Dataset excerpts Block Start

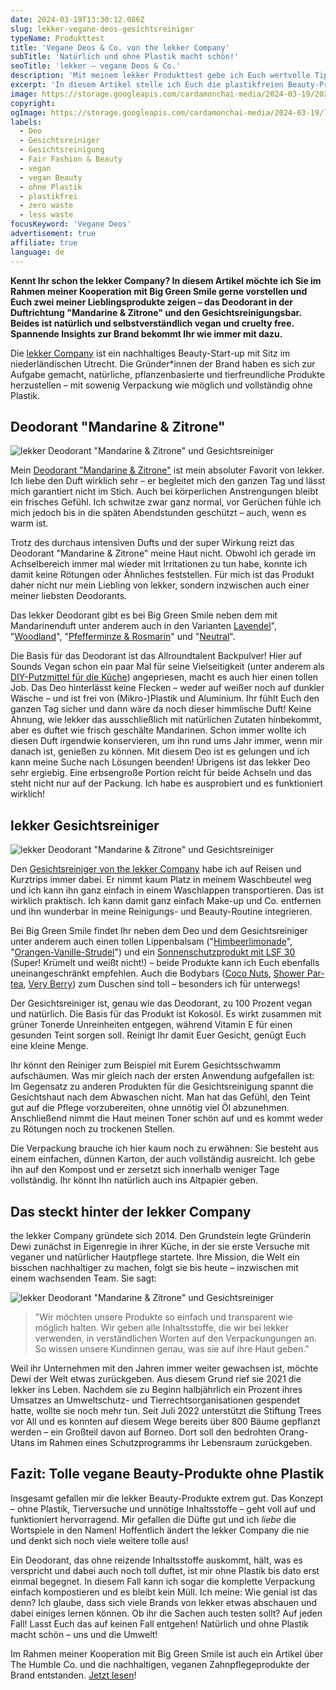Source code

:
 ```yaml
---
date: 2024-03-19T13:30:12.086Z
slug: lekker-vegane-deos-gesichtsreiniger
typeName: Produkttest
title: 'Vegane Deos & Co. von the lekker Company'
subTitle: 'Natürlich und ohne Plastik macht schön!'
seoTitle: 'lekker – vegane Deos & Co.'
description: 'Mit meinem lekker Produkttest gebe ich Euch wertvolle Tipps für Euren plastikfreien Beauty-Einkauf und lernt vegane Deo und andere Highlights kennen. Holt Euch jetzt alle Infos!'
excerpt: 'In diesem Artikel stelle ich Euch die plastikfreien Beauty-Produkte der lekker Company vor. Mein Produkttest bringt Aufschluss über die Brand, die Inhalsstoffe und die Qualität der veganen Deos und Gesichtsreinigungsbars. Erfahrt jetzt alles über das erfolgreiche Start-up aus dem niederländischen Utrecht!'
image: https://storage.googleapis.com/cardamonchai-media/2024-03-19/2024-03-lekker-vegane-deos-gesichtsreiniger-soundsvegan-com-1-jpg-imagine-081848_434e62_1024_768/640.webp
copyright:
ogImage: https://storage.googleapis.com/cardamonchai-media/2024-03-19/lekker-vegane-deos-gesichtsreiniger-soundsvegan-com-og-jpg-imagine-f8d808_666d5e_1200_628/640.webp
labels:
  - Deo
  - Gesichtsreiniger
  - Gesichtsreinigung
  - Fair Fashion & Beauty
  - vegan
  - vegan Beauty
  - ohne Plastik
  - plastikfrei
  - zero waste
  - less waste
focusKeyword: 'Vegane Deos'
advertisement: true
affiliate: true
language: de
---
```


**Kennt Ihr schon the lekker Company? In diesem Artikel möchte ich Sie im Rahmen meiner Kooperation mit Big Green Smile gerne vorstellen und Euch zwei meiner Lieblingsprodukte zeigen – das Deodorant in der Duftrichtung "Mandarine & Zitrone" und den Gesichtsreinigungsbar. Beides ist natürlich und selbstverständlich vegan und cruelty free. Spannende Insights zur Brand bekommt Ihr wie immer mit dazu.**

Die [lekker Company](https://tidd.ly/3IELRnM) ist ein nachhaltiges Beauty-Start-up mit Sitz im niederländischen Utrecht. Die Gründer\*innen der Brand haben es sich zur Aufgabe gemacht, natürliche, pflanzenbasierte und tierfreundliche Produkte herzustellen – mit sowenig Verpackung wie möglich und vollständig ohne Plastik.

## Deodorant "Mandarine & Zitrone"

![lekker Deodorant "Mandarine & Zitrone" und Gesichtsreiniger](https://storage.googleapis.com/cardamonchai-media/2024-03-19/2024-03-lekker-vegane-deos-gesichtsreiniger-soundsvegan-com-1-jpg-imagine-081848_434e62_1024_768/640.webp 'lekker Deodorant "Mandarine & Zitrone" und Gesichtsreiniger')

Mein [Deodorant "Mandarine & Zitrone"](https://tidd.ly/3TpSCyv) ist mein absoluter Favorit von lekker. Ich liebe den Duft wirklich sehr – er begleitet mich den ganzen Tag und lässt mich garantiert nicht im Stich. Auch bei körperlichen Anstrengungen bleibt ein frisches Gefühl. Ich schwitze zwar ganz normal, vor Gerüchen fühle ich mich jedoch bis in die späten Abendstunden geschützt – auch, wenn es warm ist.

Trotz des durchaus intensiven Dufts und der super Wirkung reizt das Deodorant "Mandarine & Zitrone" meine Haut nicht. Obwohl ich gerade im Achselbereich immer mal wieder mit Irritationen zu tun habe, konnte ich damit keine Rötungen oder Ähnliches feststellen. Für mich ist das Produkt daher nicht nur mein Liebling von lekker, sondern inzwischen auch einer meiner liebsten Deodorants.

Das lekker Deodorant gibt es bei Big Green Smile neben dem mit Mandarinenduft unter anderem auch in den Varianten [Lavendel](https://tidd.ly/4aa1T4K)", "[Woodland](https://tidd.ly/4cj9X55)", "[Pfefferminze & Rosmarin](https://tidd.ly/3PrfgFR)" und "[Neutral](https://tidd.ly/3vkZ7Ld)".

Die Basis für das Deodorant ist das Allroundtalent Backpulver! Hier auf Sounds Vegan schon ein paar Mal für seine Vielseitigkeit (unter anderem als [DIY-Putzmittel für die Küche](/2017/06/diy-putzmittel-fuer-die-kueche/)) angepriesen, macht es auch hier einen tollen Job. Das Deo hinterlässt keine Flecken – weder auf weißer noch auf dunkler Wäsche – und ist frei von (Mikro-)Plastik und Aluminium. Ihr fühlt Euch den ganzen Tag sicher und dann wäre da noch dieser himmlische Duft! Keine Ahnung, wie lekker das ausschließlich mit natürlichen Zutaten hinbekommt, aber es duftet wie frisch geschälte Mandarinen. Schon immer wollte ich diesen Duft irgendwie konservieren, um ihn rund ums Jahr immer, wenn mir danach ist, genießen zu können. Mit diesem Deo ist es gelungen und ich kann meine Suche nach Lösungen beenden! Übrigens ist das lekker Deo sehr ergiebig. Eine erbsengroße Portion reicht für beide Achseln und das steht nicht nur auf der Packung. Ich habe es ausprobiert und es funktioniert wirklich!

## lekker Gesichtsreiniger

![lekker Deodorant "Mandarine & Zitrone" und Gesichtsreiniger](https://storage.googleapis.com/cardamonchai-media/2024-03-19/2024-03-lekker-vegane-deos-gesichtsreiniger-soundsvegan-com-2-jpg-imagine-080828_5a5d62_1024_768/640.webp 'lekker Deodorant "Mandarine & Zitrone" und Gesichtsreiniger')

Den [Gesichtsreiniger von the lekker Company](https://tidd.ly/3TH6sOw) habe ich auf Reisen und Kurztrips immer dabei. Er nimmt kaum Platz in meinem Waschbeutel weg und ich kann ihn ganz einfach in einem Waschlappen transportieren. Das ist wirklich praktisch. Ich kann damit ganz einfach Make-up und Co. entfernen und ihn wunderbar in meine Reinigungs- und Beauty-Routine integrieren.

Bei Big Green Smile findet Ihr neben dem Deo und dem Gesichtsreiniger unter anderem auch einen tollen Lippenbalsam ("[Himbeerlimonade](https://tidd.ly/3IKLVCy)", "[Orangen-Vanille-Strudel](https://tidd.ly/3v65WjO)") und ein [Sonnenschutzprodukt mit LSF 30](https://tidd.ly/3VpSe62) (Super! Krümelt und weißt nicht!) – beide Produkte kann ich Euch ebenfalls uneinangeschränkt empfehlen. Auch die Bodybars ([Coco Nuts](https://tidd.ly/4cjb84v), [Shower Par-tea](https://tidd.ly/4coWngG), [Very Berry](https://tidd.ly/3vhezI7)) zum Duschen sind toll – besonders ich für unterwegs!

Der Gesichtsreiniger ist, genau wie das Deodorant, zu 100 Prozent vegan und natürlich. Die Basis für das Produkt ist Kokosöl. Es wirkt zusammen mit grüner Tonerde Unreinheiten entgegen, während Vitamin E für einen gesunden Teint sorgen soll. Reinigt Ihr damit Euer Gesicht, genügt Euch eine kleine Menge.

Ihr könnt den Reiniger zum Beispiel mit Eurem Gesichtsschwamm aufschäumen. Was mir gleich nach der ersten Anwendung aufgefallen ist: Im Gegensatz zu anderen Produkten für die Gesichtsreinigung spannt die Gesichtshaut nach dem Abwaschen nicht. Man hat das Gefühl, den Teint gut auf die Pflege vorzubereiten, ohne unnötig viel Öl abzunehmen. Anschließend nimmt die Haut meinen Toner schön auf und es kommt weder zu Rötungen noch zu trockenen Stellen.

Die Verpackung brauche ich hier kaum noch zu erwähnen: Sie besteht aus einem einfachen, dünnen Karton, der auch vollständig ausreicht. Ich gebe ihn auf den Kompost und er zersetzt sich innerhalb weniger Tage vollständig. Ihr könnt Ihn natürlich auch ins Altpapier geben.

## Das steckt hinter der lekker Company

the lekker Company gründete sich 2014. Den Grundstein legte Gründerin Dewi zunächst in Eigenregie in ihrer Küche, in der sie erste Versuche mit veganer und natürlicher Hautpflege startete. Ihre Mission, die Welt ein bisschen nachhaltiger zu machen, folgt sie bis heute – inzwischen mit einem wachsenden Team. Sie sagt:

![lekker Deodorant "Mandarine & Zitrone" und Gesichtsreiniger](https://storage.googleapis.com/cardamonchai-media/2024-03-19/2024-03-lekker-vegane-deos-gesichtsreiniger-soundsvegan-com-3-jpg-imagine-082868_4b595d_1024_768/640.webp 'lekker Deodorant "Mandarine & Zitrone" und Gesichtsreiniger')

> "Wir möchten unsere Produkte so einfach und transparent wie möglich halten. Wir geben alle Inhaltsstoffe, die wir bei lekker verwenden, in verständlichen Worten auf den Verpackungungen an. So wissen unsere Kundinnen genau, was sie auf ihre Haut geben."

Weil ihr Unternehmen mit den Jahren immer weiter gewachsen ist, möchte Dewi der Welt etwas zurückgeben. Aus diesem Grund rief sie 2021 die lekker ins Leben. Nachdem sie zu Beginn halbjährlich ein Prozent ihres Umsatzes an Umweltschutz- und Tierrechtsorganisationen gespendet hatte, wollte sie noch mehr tun. Seit Juli 2022 unterstützt die Stiftung Trees vor All und es konnten auf diesem Wege bereits über 800 Bäume gepflanzt werden – ein Großteil davon auf Borneo. Dort soll den bedrohten Orang-Utans im Rahmen eines Schutzprogramms ihr Lebensraum zurückgeben.

## Fazit: Tolle vegane Beauty-Produkte ohne Plastik

Insgesamt gefallen mir die lekker Beauty-Produkte extrem gut. Das Konzept – ohne Plastik, Tierversuche und unnötige Inhaltsstoffe – geht voll auf und funktioniert hervorragend. Mir gefallen die Düfte gut und ich _liebe_ die Wortspiele in den Namen! Hoffentlich ändert the lekker Company die nie und denkt sich noch viele weitere tolle aus!

Ein Deodorant, das ohne reizende Inhaltsstoffe auskommt, hält, was es verspricht und dabei auch noch toll duftet, ist mir ohne Plastik bis dato erst einmal begegnet. In diesem Fall kann ich sogar die komplette Verpackung einfach kompostieren und es bleibt kein Müll. Ich meine: Wie genial ist das denn? Ich glaube, dass sich viele Brands von lekker etwas abschauen und dabei einiges lernen können. Ob ihr die Sachen auch testen sollt? Auf jeden Fall! Lasst Euch das auf keinen Fall entgehen! Natürlich und ohne Plastik macht schön – uns und die Umwelt!

Im Rahmen meiner Kooperation mit Big Green Smile ist auch ein Artikel über The Humble Co. und die nachhaltigen, veganen Zahnpflegeprodukte der Brand entstanden. [Jetzt lesen](/2024/01/the-humble-co/)!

Dataset excerpts Block End

__What is being asked__: Lines of the listing above that hold the string "veganen" should each be copied.

__Output__:
excerpt: 'In diesem Artikel stelle ich Euch die plastikfreien Beauty-Produkte der lekker Company vor. Mein Produkttest bringt Aufschluss über die Brand, die Inhalsstoffe und die Qualität der veganen Deos und Gesichtsreinigungsbars. Erfahrt jetzt alles über das erfolgreiche Start-up aus dem niederländischen Utrecht!'
Im Rahmen meiner Kooperation mit Big Green Smile ist auch ein Artikel über The Humble Co. und die nachhaltigen, veganen Zahnpflegeprodukte der Brand entstanden. [Jetzt lesen](/2024/01/the-humble-co/)!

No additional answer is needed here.